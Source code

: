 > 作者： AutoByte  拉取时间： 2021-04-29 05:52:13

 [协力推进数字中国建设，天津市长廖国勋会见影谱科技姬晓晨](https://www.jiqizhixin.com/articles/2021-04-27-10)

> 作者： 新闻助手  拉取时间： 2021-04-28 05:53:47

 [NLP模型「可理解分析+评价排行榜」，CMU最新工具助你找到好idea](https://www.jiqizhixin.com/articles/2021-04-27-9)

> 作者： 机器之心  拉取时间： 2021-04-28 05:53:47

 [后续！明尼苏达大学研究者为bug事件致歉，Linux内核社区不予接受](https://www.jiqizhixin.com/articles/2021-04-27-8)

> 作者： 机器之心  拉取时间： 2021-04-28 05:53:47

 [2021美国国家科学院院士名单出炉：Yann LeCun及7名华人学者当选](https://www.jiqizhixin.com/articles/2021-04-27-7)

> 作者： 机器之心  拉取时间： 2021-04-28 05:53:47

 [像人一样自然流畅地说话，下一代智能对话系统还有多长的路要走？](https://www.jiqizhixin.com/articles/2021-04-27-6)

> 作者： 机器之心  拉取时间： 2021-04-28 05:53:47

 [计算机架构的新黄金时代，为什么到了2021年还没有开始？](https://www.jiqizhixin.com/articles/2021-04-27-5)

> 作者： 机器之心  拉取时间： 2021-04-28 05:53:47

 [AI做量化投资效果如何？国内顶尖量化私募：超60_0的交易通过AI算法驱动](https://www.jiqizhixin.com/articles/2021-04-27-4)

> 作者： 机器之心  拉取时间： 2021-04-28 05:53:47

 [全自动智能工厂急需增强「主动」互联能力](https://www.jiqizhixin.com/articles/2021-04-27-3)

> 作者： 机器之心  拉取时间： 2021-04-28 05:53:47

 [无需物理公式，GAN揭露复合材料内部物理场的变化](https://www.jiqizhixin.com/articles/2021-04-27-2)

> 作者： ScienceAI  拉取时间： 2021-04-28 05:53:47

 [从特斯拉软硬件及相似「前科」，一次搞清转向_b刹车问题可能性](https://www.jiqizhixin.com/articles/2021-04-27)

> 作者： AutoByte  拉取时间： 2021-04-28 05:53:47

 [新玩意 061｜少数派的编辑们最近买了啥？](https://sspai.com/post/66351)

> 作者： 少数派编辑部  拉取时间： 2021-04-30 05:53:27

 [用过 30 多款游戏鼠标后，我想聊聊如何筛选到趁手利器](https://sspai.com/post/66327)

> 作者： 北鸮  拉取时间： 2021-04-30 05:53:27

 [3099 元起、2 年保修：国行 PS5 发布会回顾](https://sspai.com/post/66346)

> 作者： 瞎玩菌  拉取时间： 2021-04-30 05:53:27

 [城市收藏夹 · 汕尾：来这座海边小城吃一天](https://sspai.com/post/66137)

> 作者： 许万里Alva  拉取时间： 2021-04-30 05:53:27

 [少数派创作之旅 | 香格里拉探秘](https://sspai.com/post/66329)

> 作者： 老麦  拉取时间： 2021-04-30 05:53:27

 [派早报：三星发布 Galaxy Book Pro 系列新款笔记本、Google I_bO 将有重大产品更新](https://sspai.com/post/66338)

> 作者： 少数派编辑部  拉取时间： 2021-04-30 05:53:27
□ □ □ □ □
From the top of the listing above, restate each line word for word up to and including the line with "[像人一样自然流畅地说话，下"; add nothing else.

▶ [ANSWER SPACE]
Source code

: > 作者： AutoByte  拉取时间： 2021-04-29 05:52:13

 [协力推进数字中国建设，天津市长廖国勋会见影谱科技姬晓晨](https://www.jiqizhixin.com/articles/2021-04-27-10)

> 作者： 新闻助手  拉取时间： 2021-04-28 05:53:47

 [NLP模型「可理解分析+评价排行榜」，CMU最新工具助你找到好idea](https://www.jiqizhixin.com/articles/2021-04-27-9)

> 作者： 机器之心  拉取时间： 2021-04-28 05:53:47

 [后续！明尼苏达大学研究者为bug事件致歉，Linux内核社区不予接受](https://www.jiqizhixin.com/articles/2021-04-27-8)

> 作者： 机器之心  拉取时间： 2021-04-28 05:53:47

 [2021美国国家科学院院士名单出炉：Yann LeCun及7名华人学者当选](https://www.jiqizhixin.com/articles/2021-04-27-7)

> 作者： 机器之心  拉取时间： 2021-04-28 05:53:47

 [像人一样自然流畅地说话，下一代智能对话系统还有多长的路要走？](https://www.jiqizhixin.com/articles/2021-04-27-6)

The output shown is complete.